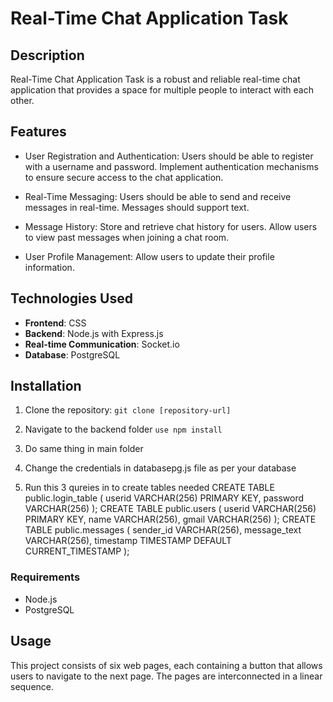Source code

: # Real-Time Chat Application Task

## Description

Real-Time Chat Application Task is a robust and reliable real-time chat application that provides a space for multiple people to interact with each other.

## Features

- User Registration and Authentication: Users should be able to register with a username and
password. Implement authentication mechanisms to ensure secure access to the chat application.

- Real-Time Messaging: Users should be able to send and receive messages in real-time. Messages should support text.

- Message History: Store and retrieve chat history for users. Allow users to view past messages
when joining a chat room.

- User Profile Management: Allow users to update their profile information.

## Technologies Used

- **Frontend**: CSS
- **Backend**: Node.js with Express.js
- **Real-time Communication**: Socket.io
- **Database**: PostgreSQL

## Installation
1. Clone the repository: `git clone [repository-url]`

2. Navigate to the backend folder 
    `use npm install`
3. Do same thing in main folder

4. Change the credentials in databasepg.js file as per your database

5. Run this 3 qureies in to create tables needed
    CREATE TABLE public.login_table
    (
    userid VARCHAR(256) PRIMARY KEY,
    password VARCHAR(256)
    );
    CREATE TABLE public.users
    (
    userid VARCHAR(256) PRIMARY KEY,
    name VARCHAR(256),
    gmail VARCHAR(256)
    );
    CREATE TABLE public.messages
    (
    sender_id VARCHAR(256),
    message_text VARCHAR(256),
    timestamp TIMESTAMP DEFAULT CURRENT_TIMESTAMP
    );

### Requirements

- Node.js
- PostgreSQL


## Usage
This project consists of six web pages, each containing a button that allows users to navigate to the next page. The pages are interconnected in a linear sequence.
* * * * * * * * *
(Task to complete):
Since the pictures are not wanted, transcribe the rest of the listing above exactly.

(Solution):
Source code

: # Real-Time Chat Application Task

## Description

Real-Time Chat Application Task is a robust and reliable real-time chat application that provides a space for multiple people to interact with each other.

## Features

- User Registration and Authentication: Users should be able to register with a username and
password. Implement authentication mechanisms to ensure secure access to the chat application.

- Real-Time Messaging: Users should be able to send and receive messages in real-time. Messages should support text.

- Message History: Store and retrieve chat history for users. Allow users to view past messages
when joining a chat room.

- User Profile Management: Allow users to update their profile information.

## Technologies Used

- **Frontend**: CSS
- **Backend**: Node.js with Express.js
- **Real-time Communication**: Socket.io
- **Database**: PostgreSQL

## Installation
1. Clone the repository: `git clone [repository-url]`

2. Navigate to the backend folder 
    `use npm install`
3. Do same thing in main folder

4. Change the credentials in databasepg.js file as per your database

5. Run this 3 qureies in to create tables needed
    CREATE TABLE public.login_table
    (
    userid VARCHAR(256) PRIMARY KEY,
    password VARCHAR(256)
    );
    CREATE TABLE public.users
    (
    userid VARCHAR(256) PRIMARY KEY,
    name VARCHAR(256),
    gmail VARCHAR(256)
    );
    CREATE TABLE public.messages
    (
    sender_id VARCHAR(256),
    message_text VARCHAR(256),
    timestamp TIMESTAMP DEFAULT CURRENT_TIMESTAMP
    );

### Requirements

- Node.js
- PostgreSQL


## Usage
This project consists of six web pages, each containing a button that allows users to navigate to the next page. The pages are interconnected in a linear sequence.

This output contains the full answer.